Viste, però, le sempre più numerose conferme oggettive di sensibilità degli animali, altri ribattono che, invece, la scienza ha il dovere di sondare la possibilità che essi provino emozioni.
Una ricerca di John Marzluff, professore dell’Università di Washington, a Seattle, ha rivelato per esempio che i corvi sono in grado di distinguere tra diversi volti umani e che tali ricordi sono rinforzati da esperienze emotive.
Scansioni cerebrali eseguite su uccelli esposti alla visione di diverse maschere indossate da John mentre li cattura mostrano un’attivazione dell’amigdala, la regione cerebrale deputata alla sensazione di spavento: è dunque provato che i corvi sono in grado di sperimentare l’emozione della paura.
5. Didattica ed adattabilità
- Didattica: i suricati insegnano alla prole importanti tecniche di sopravvivenza
Trasmettere conoscenze ad altri individui è una competenza ritenuta in passato esclusivamente umana: una convinzione poi smentita dall’osservazione di molte specie.
I suricati, per esempio, insegnano con grande zelo ai loro piccoli come rendere inoffensive prede pericolose.
Per studiare le modalità utilizzate dagli adulti per mostrare alla prole come manipolare il cibo, i ricercatori del Kalahari Meerkat Project, in Sudafrica, hanno riprodotto i richiami di richiesta emessi da suricati di età diverse.
Udendo i richiami di piccoli di appena tre o quattro settimane, gli adulti offrivano invertebrati innocui o scorpioni precedentemente resi inoffensivi staccando con un morso il pungiglione.
I richiami di esemplari di 10-11 settimane spingevano invece i suricati adulti a procacciare prede vive, scorpioni più grossi senza pungiglione o scorpioni vivi intatti, poi neutralizzati insieme ai giovani.

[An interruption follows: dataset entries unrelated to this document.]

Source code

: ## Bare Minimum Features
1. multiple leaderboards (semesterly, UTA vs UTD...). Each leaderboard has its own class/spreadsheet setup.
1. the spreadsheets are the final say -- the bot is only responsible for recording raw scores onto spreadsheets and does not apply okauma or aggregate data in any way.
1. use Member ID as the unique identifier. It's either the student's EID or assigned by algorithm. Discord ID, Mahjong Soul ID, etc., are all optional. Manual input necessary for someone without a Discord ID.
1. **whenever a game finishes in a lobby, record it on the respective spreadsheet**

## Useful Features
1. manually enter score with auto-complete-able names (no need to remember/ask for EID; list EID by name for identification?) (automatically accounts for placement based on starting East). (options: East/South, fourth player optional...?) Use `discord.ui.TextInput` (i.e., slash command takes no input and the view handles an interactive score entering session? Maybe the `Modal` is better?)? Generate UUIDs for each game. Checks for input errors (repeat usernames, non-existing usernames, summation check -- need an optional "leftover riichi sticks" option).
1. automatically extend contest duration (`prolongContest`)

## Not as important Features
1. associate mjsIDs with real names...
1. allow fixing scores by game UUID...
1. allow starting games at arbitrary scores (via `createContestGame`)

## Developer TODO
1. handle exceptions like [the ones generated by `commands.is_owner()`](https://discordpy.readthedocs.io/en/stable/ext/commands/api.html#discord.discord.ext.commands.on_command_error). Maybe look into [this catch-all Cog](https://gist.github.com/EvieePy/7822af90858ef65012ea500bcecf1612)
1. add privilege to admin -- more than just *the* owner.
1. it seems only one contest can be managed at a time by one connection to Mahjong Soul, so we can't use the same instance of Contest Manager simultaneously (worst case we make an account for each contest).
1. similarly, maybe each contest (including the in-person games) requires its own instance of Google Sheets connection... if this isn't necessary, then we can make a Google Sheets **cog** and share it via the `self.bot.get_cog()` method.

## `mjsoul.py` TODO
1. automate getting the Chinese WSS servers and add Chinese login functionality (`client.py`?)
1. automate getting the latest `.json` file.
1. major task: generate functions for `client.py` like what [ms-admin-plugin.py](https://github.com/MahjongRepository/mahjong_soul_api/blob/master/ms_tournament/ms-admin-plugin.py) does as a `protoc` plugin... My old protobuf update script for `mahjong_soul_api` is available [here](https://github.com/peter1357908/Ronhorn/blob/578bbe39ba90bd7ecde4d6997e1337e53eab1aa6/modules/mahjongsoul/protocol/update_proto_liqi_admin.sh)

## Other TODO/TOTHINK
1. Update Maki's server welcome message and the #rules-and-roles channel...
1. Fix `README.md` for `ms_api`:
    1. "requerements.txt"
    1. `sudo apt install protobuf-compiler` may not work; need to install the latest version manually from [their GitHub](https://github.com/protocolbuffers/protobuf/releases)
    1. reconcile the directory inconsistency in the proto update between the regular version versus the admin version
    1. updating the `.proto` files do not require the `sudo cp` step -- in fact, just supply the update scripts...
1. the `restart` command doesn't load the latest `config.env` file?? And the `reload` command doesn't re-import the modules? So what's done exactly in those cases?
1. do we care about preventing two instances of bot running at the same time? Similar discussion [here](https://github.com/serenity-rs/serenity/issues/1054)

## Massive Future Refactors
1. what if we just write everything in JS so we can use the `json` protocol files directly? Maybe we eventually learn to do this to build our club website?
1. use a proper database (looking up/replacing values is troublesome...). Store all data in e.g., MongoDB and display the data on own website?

Insieme alle api, alle formiche, agli uccelli africani detti “babbler” e ad alcuni carnivori, i suricati sono tra le poche specie che si dedicano ad attività educative di questo tipo. - Adattabilità: il cervello dei volatili può adattarsi a condizioni difficili
I biologi dell’Università del Nevada hanno dimostrato che a volte gli animali diventano più intelligenti quando devono adattarsi a condizioni ambientali particolarmente proibitive.

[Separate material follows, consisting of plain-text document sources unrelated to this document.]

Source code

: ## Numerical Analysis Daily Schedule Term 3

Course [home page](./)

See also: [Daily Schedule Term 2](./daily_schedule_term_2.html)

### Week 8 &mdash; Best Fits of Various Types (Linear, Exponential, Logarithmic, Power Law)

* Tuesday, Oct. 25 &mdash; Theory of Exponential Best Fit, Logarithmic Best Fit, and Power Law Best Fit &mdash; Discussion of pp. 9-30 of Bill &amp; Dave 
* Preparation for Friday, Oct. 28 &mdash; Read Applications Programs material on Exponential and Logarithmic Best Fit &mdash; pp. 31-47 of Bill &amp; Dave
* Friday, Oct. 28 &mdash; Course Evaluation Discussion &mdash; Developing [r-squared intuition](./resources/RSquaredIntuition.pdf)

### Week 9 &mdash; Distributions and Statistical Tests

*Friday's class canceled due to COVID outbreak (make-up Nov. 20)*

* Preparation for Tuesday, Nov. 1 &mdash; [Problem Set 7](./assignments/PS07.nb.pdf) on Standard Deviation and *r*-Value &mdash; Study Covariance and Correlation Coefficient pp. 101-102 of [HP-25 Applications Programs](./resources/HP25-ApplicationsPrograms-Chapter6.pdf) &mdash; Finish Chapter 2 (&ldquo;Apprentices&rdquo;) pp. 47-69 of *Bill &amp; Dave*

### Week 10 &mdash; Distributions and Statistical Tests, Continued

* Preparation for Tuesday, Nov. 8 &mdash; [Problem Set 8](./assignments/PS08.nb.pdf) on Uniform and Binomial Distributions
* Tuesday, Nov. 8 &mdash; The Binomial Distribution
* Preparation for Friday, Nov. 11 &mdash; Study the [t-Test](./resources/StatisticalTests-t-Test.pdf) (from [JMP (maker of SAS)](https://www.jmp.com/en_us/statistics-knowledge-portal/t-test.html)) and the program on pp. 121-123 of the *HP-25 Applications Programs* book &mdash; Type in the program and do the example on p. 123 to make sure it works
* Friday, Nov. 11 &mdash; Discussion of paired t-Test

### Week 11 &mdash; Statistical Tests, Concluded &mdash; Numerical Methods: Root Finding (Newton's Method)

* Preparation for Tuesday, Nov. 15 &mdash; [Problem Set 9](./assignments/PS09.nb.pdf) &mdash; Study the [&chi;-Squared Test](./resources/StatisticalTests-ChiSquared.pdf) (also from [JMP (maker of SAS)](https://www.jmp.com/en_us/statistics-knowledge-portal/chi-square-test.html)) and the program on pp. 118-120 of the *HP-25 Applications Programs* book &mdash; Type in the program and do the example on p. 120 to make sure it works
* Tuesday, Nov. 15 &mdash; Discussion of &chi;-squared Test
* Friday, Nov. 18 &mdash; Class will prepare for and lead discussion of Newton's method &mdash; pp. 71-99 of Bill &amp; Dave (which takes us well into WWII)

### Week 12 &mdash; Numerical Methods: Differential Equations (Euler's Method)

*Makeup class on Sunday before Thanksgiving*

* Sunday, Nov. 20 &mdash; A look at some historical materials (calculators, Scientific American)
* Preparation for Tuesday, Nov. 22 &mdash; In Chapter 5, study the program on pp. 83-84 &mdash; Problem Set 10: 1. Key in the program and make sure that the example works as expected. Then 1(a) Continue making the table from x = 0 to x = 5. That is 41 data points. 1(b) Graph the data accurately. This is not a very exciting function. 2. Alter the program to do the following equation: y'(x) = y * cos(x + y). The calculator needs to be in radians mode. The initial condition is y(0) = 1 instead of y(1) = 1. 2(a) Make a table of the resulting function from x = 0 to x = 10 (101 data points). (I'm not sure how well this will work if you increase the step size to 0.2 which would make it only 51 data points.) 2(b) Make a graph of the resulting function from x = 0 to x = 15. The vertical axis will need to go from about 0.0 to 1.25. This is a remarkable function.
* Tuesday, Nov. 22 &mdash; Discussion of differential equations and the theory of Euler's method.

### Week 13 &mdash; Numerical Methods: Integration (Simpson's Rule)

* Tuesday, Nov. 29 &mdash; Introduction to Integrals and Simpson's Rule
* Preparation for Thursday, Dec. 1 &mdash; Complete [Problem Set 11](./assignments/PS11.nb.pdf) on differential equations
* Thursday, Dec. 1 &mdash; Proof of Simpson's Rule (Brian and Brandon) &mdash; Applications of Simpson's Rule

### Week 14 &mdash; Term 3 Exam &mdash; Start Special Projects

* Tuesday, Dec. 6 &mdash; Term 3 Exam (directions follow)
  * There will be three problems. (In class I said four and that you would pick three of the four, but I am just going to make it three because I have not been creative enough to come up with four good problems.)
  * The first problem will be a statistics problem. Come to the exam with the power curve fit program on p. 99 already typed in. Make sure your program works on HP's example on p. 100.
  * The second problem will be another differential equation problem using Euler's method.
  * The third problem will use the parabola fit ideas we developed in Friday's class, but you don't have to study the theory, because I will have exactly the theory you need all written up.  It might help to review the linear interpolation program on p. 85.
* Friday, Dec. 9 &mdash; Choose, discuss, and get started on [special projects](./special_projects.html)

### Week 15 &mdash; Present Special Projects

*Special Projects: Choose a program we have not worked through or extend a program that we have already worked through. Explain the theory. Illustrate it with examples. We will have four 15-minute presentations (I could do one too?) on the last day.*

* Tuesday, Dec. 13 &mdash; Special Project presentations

Esemplari di cincia grigia americana, abituati al clima rigido dell’Alaska, sono stati messi a confronto con cince originarie del Kansas in una prova che prevedeva il recupero di un verme nascosto sotto un disco di vetro.

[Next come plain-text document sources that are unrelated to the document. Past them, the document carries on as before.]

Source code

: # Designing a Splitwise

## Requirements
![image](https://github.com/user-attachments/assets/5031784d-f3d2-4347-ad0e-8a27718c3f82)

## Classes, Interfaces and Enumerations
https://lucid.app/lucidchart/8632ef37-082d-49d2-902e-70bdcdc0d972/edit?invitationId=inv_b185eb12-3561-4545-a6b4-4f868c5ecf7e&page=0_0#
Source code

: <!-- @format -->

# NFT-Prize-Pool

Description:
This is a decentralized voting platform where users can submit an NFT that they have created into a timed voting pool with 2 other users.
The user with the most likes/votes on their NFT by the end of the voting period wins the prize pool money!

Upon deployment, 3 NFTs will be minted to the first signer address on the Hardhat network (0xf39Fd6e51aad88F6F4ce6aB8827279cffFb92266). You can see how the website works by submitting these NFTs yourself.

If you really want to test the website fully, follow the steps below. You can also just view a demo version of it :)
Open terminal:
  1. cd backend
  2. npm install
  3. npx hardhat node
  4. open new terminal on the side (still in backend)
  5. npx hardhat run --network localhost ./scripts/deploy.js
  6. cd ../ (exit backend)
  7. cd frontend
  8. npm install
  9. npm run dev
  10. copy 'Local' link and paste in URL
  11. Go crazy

Gli uccelli provenienti dall’Alaska hanno imparato a sollevare il vetro con grande rapidità, mentre le cince del Kansas non ci sono riuscite.
I volatili di entrambi i gruppi erano stati allontanati dalle famiglie all’età di 10 giorni e allevati in cattività: ciò è molto indicativo del fatto che le differenze tra le competenze cognitive dei due gruppi in fatto di adattabilità siano attribuibili al loro patrimonio genetico. - Rispetto a quelle del Kansas, infatti, le cince dell’Alaska hanno ippocampi più grandi.
Questa differenza nella regione cerebrale deputata alla memoria implica un’evoluzione genetica della cincia dell’Alaska, che l’ha resa più capace di ricordare dove sono state nascoste risorse alimentari: una competenza vitale quando il cibo scarseggia durante i gelidi inverni nordamericani.